Every line of the material below that holds the string "lemma" should be copied.
───── Input for this task ─────
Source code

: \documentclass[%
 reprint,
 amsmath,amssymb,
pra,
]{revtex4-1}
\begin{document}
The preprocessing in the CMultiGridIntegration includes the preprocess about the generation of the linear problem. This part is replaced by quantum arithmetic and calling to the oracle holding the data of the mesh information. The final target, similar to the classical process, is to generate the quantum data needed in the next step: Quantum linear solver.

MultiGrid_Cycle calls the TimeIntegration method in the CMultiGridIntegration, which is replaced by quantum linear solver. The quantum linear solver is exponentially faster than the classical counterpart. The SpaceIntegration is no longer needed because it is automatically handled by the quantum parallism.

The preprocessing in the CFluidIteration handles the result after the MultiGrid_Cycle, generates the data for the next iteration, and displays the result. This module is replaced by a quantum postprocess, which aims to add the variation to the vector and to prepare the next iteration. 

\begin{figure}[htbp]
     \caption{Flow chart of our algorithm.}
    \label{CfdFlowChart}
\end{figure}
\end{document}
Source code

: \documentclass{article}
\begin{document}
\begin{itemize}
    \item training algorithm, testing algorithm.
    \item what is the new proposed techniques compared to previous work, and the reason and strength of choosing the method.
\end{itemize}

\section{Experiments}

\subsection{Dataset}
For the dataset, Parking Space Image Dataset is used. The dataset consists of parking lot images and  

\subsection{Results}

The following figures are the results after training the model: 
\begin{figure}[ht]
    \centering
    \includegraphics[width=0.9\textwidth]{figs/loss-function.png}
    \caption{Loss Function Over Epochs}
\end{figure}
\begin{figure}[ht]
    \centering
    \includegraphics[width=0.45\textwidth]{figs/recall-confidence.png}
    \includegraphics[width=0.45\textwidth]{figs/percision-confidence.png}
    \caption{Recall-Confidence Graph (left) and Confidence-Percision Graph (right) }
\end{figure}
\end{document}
─────
───── Input for this task ─────
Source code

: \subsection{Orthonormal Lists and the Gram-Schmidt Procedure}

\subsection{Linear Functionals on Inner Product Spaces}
─────
───── Input for this task ─────
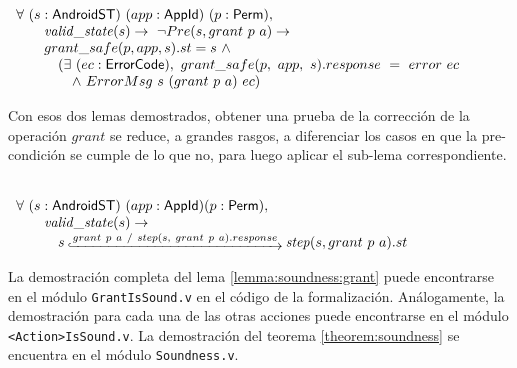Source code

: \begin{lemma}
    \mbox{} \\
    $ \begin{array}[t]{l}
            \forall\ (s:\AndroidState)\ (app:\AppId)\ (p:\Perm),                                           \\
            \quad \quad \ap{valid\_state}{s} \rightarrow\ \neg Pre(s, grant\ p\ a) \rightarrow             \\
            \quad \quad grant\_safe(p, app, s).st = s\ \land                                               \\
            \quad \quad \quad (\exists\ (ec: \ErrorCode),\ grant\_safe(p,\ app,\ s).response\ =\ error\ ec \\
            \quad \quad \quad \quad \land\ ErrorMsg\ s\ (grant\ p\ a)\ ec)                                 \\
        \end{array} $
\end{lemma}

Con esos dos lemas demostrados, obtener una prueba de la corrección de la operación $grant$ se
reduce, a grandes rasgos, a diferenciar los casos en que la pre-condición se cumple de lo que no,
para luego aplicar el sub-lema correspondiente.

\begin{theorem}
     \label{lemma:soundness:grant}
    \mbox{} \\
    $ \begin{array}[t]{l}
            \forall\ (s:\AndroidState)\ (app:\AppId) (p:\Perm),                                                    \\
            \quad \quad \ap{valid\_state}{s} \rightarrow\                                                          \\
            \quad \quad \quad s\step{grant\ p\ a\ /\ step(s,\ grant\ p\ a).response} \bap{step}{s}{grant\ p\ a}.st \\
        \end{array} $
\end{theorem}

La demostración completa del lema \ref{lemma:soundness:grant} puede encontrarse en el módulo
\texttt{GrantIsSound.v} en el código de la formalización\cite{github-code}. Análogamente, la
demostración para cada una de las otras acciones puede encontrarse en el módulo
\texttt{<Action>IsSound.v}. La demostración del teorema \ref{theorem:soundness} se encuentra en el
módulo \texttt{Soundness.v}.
─────
Result of this task:
: \begin{lemma}
\end{lemma}
     \label{lemma:soundness:grant}
La demostración completa del lema \ref{lemma:soundness:grant} puede encontrarse en el módulo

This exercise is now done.